Based on a desire to stay in the subcritical arena as well as Transfrig’s previous experience with R290, this refrigerant was chosen over CO₂, explained De Swardt. The focus on R290 was also to lower GHG emissions, both by using refrigerants with lower GWPs as well as through indirect diesel emissions reduction. “Initial lifecycle emissions assessment suggests 16% lower diesel usage,” said De Swardt. “Also, this R290 unit results in a 34% reduction of CO₂ emissions compared to the R404a model.”
Transfrig had previously developed an R404a diesel electric system running a semi-hermetic compressor, which was suitable for the R290 development. Most of the existing components could be used with R290 as is, or with slight modifications. And so, the Transfrig R290 Transport Refrigeration System MT480 was born.
The unit uses 0.6-0.65kg (1.3-1.4lbs) of R290, which is an 80% reduction in charge compared to the R404a units. It also has a 15-25% better coefficient of performance (COP) at medium temperatures and 10-30% better COP at lower temperatures. “Overall, the units have a higher refrigeration capacity at low, medium, and high ambient temperatures,” explained De Swardt.
According to De Swardt, regulations for R290 transportation or container units was not available when the project began, so Transfrig used EN378 ad SANS 10147 standards as guidance for addressing the flammability risk. Sometime later, ISO 20854 was released to address safety in refrigerated containers. As part of this new regulation, leak response systems no longer required a gas measurement device.

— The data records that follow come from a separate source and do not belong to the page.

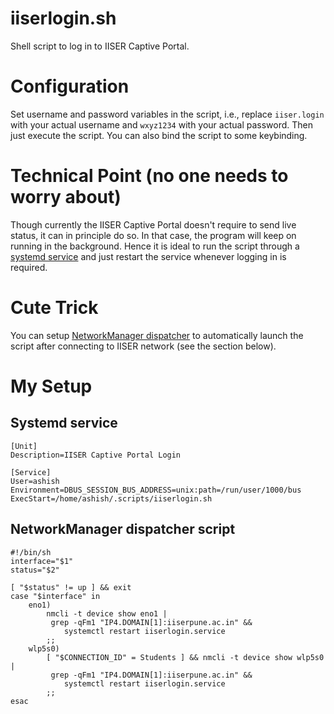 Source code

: # iiserlogin.sh

Shell script to log in to IISER Captive Portal.

# Configuration

Set username and password variables in the script, i.e., replace `iiser.login`
with your actual username and `wxyz1234` with your actual password. Then just
execute the script. You can also bind the script to some keybinding.

# Technical Point (no one needs to worry about)

Though currently the IISER Captive Portal doesn't require to send live status,
it can in principle do so. In that case, the program will keep on running in
the background. Hence it is ideal to run the script through a
[systemd service](https://wiki.archlinux.org/title/Systemd#Writing_unit_files)
and just restart the service whenever logging in is required.

# Cute Trick

You can setup
[NetworkManager dispatcher](https://wiki.archlinux.org/title/NetworkManager#Network_services_with_NetworkManager_dispatcher)
to automatically launch the script after connecting to IISER network (see the
section below).

# My Setup

## Systemd service

```
[Unit]
Description=IISER Captive Portal Login
 
[Service]
User=ashish
Environment=DBUS_SESSION_BUS_ADDRESS=unix:path=/run/user/1000/bus
ExecStart=/home/ashish/.scripts/iiserlogin.sh

```

## NetworkManager dispatcher script

```
#!/bin/sh
interface="$1"
status="$2"

[ "$status" != up ] && exit
case "$interface" in
    eno1)
        nmcli -t device show eno1 |
         grep -qFm1 "IP4.DOMAIN[1]:iiserpune.ac.in" &&
            systemctl restart iiserlogin.service
        ;;
    wlp5s0)
        [ "$CONNECTION_ID" = Students ] && nmcli -t device show wlp5s0 |
         grep -qFm1 "IP4.DOMAIN[1]:iiserpune.ac.in" &&
            systemctl restart iiserlogin.service
        ;;
esac

```
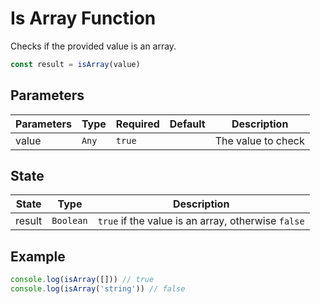 # Is Array Function

Checks if the provided value is an array.

```typescript
const result = isArray(value)
```

## Parameters

| Parameters | Type | Required | Default | Description |
| ---------- | ---- | -------- | ------- | ----------- |
| value | `Any` | `true` | | The value to check |

## State

| State | Type | Description |
| ----- | ---- | ----------- |
| result | `Boolean` | `true` if the value is an array, otherwise `false` |

## Example

```typescript
console.log(isArray([])) // true
console.log(isArray('string')) // false
```
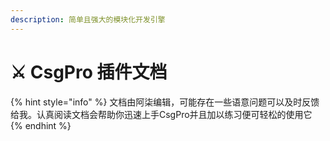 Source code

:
 ```yaml
---
description: 简单且强大的模块化开发引擎
---
```


# ⚔️ CsgPro 插件文档

{% hint style="info" %}
文档由阿柒编辑，可能存在一些语意问题可以及时反馈给我。认真阅读文档会帮助你迅速上手CsgPro并且加以练习便可轻松的使用它
{% endhint %}
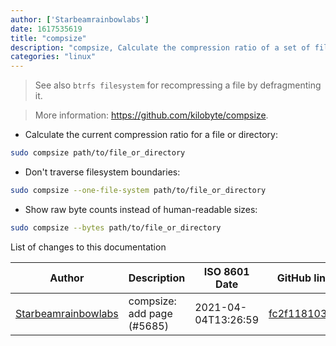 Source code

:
 ```yaml
---
author: ['Starbeamrainbowlabs']
date: 1617535619
title: "compsize"
description: "compsize, Calculate the compression ratio of a set of files on a btrfs filesystem."
categories: "linux"
---
```

> See also `btrfs filesystem` for recompressing a file by defragmenting it.

> More information: <https://github.com/kilobyte/compsize>.

- Calculate the current compression ratio for a file or directory:

```bash
sudo compsize path/to/file_or_directory
```

- Don't traverse filesystem boundaries:

```bash
sudo compsize --one-file-system path/to/file_or_directory
```

- Show raw byte counts instead of human-readable sizes:

```bash
sudo compsize --bytes path/to/file_or_directory
```
List of changes to this documentation


Author | Description | ISO 8601 Date | GitHub link
------|-----|-----|-----
[Starbeamrainbowlabs](mailto:sbrl@starbeamrainbowlabs.com) | compsize: add page (#5685) | 2021-04-04T13:26:59 | [fc2f11810333](https://github.com/tldr-pages/tldr/commit/fc2f118103338f7f30b40cc7d5a61974fefa4650)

In the case of this unit, a propane detection device is not needed.
But extensive safety measures were taken., including development of the Active Leak Limiting Response Safety System, which results in refrigerant losses of less than 50% in the case of a leak. In case the alarm on the system is activated, drivers are instructed to stop the truck, open the rear doors, and let the system take care of the rest. They then only need to drive the truck to a dealer to have the unit repaired.
Testing took place over one year using a truck belonging to one of Transfrig’s customers – Ola ice cream (Unilever). De Swardt said that the units are safe, with the chances of ignition a thousand times less likely than having an accident in a truck trailer.
The project was temporarily put on hold while the merger of Transfrig and Valeo was formalized. However, recently a decision was made to move the entire range of products towards a R290 redesign. “This R290 electric unit will be running before the end of this year, along with a re-designed diesel-electric range,” said De Swardt.